Records from a data collection:

____________

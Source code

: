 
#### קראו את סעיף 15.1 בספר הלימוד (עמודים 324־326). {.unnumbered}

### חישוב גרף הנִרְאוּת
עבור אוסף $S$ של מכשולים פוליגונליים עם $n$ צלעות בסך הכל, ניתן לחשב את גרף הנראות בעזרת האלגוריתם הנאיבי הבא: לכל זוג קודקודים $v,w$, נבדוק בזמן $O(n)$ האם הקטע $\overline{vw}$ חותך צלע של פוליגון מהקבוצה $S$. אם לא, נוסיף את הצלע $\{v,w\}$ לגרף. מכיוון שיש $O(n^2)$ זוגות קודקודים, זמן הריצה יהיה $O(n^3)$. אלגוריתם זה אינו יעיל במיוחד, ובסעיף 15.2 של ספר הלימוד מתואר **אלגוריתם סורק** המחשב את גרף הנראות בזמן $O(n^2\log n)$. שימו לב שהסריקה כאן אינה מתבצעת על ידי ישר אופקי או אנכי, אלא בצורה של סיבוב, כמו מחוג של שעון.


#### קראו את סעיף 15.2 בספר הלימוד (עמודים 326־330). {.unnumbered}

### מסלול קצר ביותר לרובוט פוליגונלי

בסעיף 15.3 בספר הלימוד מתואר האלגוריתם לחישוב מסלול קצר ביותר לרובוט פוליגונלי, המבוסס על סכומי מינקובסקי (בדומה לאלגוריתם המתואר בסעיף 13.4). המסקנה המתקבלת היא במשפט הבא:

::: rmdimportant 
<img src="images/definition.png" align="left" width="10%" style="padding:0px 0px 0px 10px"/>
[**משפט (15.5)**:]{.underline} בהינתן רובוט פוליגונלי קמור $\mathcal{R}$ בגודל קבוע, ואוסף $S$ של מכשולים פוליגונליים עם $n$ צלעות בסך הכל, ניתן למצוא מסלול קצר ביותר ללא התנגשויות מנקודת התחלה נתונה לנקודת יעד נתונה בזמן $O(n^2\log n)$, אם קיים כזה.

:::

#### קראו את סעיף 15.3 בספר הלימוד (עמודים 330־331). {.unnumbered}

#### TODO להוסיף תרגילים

____________

» To do
Check each line above for the string "קראו" and show the ones that have it.

» Answer box
#### קראו את סעיף 15.1 בספר הלימוד (עמודים 324־326). {.unnumbered}
#### קראו את סעיף 15.2 בספר הלימוד (עמודים 326־330). {.unnumbered}
#### קראו את סעיף 15.3 בספר הלימוד (עמודים 330־331). {.unnumbered}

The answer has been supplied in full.